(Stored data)
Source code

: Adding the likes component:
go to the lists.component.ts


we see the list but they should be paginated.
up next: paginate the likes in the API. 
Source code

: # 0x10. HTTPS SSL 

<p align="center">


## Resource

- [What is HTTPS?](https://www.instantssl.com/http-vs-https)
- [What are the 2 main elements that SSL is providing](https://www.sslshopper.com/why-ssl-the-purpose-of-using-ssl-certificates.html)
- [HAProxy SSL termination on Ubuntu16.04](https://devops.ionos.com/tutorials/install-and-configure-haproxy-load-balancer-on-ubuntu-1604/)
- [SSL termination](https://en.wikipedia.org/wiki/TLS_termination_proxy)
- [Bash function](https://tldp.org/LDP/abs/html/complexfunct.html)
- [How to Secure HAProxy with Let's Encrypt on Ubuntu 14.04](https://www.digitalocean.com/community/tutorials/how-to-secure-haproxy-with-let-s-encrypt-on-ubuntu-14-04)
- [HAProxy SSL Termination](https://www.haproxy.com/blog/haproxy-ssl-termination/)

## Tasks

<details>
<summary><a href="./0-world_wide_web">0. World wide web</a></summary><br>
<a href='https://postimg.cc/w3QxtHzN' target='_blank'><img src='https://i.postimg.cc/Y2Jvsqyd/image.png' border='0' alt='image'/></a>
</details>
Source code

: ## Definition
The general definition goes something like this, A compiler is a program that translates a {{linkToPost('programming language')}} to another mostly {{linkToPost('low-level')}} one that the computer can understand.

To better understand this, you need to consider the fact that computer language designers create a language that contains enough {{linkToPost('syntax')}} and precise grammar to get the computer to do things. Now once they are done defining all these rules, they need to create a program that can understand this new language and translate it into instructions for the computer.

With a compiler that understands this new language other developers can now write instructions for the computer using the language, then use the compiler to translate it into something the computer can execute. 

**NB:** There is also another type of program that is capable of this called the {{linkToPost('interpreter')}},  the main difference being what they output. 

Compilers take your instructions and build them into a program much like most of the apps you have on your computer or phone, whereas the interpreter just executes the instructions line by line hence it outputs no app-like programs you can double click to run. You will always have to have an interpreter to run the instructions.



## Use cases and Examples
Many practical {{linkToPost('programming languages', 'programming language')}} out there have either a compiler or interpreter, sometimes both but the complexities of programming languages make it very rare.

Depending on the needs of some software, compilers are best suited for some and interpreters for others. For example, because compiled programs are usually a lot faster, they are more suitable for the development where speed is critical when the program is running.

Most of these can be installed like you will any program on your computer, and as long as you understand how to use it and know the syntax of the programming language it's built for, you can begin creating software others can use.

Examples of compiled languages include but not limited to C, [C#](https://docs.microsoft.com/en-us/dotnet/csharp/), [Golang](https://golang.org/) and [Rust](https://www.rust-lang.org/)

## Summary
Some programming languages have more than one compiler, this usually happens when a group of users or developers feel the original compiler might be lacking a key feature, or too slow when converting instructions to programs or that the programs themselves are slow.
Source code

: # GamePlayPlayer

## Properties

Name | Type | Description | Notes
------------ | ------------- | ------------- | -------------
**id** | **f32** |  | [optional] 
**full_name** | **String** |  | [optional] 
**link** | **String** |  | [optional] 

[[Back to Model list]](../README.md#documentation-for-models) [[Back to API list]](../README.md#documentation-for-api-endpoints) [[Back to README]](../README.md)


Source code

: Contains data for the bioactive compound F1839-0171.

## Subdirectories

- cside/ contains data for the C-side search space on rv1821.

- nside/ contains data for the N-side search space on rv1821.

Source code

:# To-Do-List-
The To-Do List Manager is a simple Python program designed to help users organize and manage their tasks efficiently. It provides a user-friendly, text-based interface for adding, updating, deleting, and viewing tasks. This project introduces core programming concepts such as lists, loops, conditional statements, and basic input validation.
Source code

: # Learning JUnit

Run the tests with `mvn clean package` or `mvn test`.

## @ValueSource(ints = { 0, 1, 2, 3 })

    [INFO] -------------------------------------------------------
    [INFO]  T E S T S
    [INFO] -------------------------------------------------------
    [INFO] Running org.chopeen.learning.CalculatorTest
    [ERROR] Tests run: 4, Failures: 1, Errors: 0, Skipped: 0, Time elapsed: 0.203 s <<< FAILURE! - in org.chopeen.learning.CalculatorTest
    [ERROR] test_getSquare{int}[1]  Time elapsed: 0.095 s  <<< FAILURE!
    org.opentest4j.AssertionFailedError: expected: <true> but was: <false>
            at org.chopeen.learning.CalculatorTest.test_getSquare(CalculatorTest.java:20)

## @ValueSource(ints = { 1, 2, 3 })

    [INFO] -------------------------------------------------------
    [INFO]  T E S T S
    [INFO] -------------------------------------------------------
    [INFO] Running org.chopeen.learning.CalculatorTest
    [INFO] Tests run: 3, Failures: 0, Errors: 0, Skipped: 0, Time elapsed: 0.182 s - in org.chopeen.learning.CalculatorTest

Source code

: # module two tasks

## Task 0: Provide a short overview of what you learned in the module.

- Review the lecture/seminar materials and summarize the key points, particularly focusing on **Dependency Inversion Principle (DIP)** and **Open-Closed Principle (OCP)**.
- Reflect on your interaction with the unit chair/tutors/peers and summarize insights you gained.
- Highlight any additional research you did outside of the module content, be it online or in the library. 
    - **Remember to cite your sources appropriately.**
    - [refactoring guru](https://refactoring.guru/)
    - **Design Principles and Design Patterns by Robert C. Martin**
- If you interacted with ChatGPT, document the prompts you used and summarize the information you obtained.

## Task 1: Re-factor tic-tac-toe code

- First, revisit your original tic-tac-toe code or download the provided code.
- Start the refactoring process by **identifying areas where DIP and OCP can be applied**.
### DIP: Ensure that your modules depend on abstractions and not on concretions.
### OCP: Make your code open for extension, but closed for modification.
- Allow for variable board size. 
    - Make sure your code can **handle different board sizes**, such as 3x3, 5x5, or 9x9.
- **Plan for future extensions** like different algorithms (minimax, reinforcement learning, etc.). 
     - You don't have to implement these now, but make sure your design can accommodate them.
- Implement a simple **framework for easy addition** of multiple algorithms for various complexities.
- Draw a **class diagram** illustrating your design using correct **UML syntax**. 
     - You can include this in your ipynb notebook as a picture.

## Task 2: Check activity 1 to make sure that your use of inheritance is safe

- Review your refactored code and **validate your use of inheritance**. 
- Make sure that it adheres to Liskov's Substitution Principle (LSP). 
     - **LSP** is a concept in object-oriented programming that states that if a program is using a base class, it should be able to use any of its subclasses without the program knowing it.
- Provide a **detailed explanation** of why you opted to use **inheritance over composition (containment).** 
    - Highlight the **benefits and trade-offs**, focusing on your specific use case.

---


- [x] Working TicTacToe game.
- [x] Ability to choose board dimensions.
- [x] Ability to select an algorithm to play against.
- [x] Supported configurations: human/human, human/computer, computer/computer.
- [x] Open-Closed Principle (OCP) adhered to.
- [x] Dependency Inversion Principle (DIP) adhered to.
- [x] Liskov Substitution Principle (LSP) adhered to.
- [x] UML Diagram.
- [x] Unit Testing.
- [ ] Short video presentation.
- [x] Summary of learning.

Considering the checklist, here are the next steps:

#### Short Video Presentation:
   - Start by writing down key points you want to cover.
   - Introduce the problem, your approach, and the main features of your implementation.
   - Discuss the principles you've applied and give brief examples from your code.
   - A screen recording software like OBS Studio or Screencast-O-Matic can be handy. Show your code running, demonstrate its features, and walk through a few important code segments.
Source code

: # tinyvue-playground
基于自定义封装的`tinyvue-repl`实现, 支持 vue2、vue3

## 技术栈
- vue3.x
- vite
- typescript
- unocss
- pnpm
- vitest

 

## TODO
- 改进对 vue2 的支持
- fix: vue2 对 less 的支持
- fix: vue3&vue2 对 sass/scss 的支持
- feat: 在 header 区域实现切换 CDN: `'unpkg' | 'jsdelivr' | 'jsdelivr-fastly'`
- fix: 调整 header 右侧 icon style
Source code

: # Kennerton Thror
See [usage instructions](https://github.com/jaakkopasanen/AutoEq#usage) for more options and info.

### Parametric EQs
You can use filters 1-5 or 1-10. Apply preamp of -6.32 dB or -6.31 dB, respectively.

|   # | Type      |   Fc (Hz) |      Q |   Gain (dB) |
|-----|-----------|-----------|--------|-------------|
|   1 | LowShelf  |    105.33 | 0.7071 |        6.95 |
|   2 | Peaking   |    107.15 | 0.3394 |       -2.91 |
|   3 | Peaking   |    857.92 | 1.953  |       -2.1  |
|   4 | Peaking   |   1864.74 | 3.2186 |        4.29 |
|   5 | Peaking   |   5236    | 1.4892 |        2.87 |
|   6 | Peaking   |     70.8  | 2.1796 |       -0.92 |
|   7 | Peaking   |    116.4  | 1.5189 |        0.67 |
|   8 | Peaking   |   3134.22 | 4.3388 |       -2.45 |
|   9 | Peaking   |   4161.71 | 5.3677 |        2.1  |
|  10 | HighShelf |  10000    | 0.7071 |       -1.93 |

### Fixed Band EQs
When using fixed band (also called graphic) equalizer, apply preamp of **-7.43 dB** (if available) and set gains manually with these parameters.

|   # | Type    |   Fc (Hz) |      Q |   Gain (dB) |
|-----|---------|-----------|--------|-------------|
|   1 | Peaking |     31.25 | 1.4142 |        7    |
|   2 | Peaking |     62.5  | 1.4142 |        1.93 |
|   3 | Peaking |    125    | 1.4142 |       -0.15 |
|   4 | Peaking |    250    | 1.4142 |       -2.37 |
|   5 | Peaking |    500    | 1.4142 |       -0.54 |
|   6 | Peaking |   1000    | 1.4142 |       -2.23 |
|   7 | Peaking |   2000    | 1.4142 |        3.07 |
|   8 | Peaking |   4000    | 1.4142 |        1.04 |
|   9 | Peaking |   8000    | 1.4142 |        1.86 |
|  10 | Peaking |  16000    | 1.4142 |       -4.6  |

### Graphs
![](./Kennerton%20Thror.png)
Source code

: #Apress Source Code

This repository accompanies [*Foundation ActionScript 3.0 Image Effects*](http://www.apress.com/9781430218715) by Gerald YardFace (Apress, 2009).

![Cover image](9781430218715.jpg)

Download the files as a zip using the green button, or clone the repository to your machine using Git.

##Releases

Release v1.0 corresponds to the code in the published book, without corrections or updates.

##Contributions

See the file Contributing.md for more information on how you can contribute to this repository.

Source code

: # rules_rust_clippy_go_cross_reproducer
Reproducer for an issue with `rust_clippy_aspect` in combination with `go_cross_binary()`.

◆ **WORK TASK**:
What is needed is a verbatim copy of every line in the records above from the one containing "- Allow for variable board size." down to the one containing "- You don't", both included, and nothing more.

◆ **SOLVED PROBLEM**:
- Allow for variable board size. 
    - Make sure your code can **handle different board sizes**, such as 3x3, 5x5, or 9x9.
- **Plan for future extensions** like different algorithms (minimax, reinforcement learning, etc.). 
     - You don't have to implement these now, but make sure your design can accommodate them.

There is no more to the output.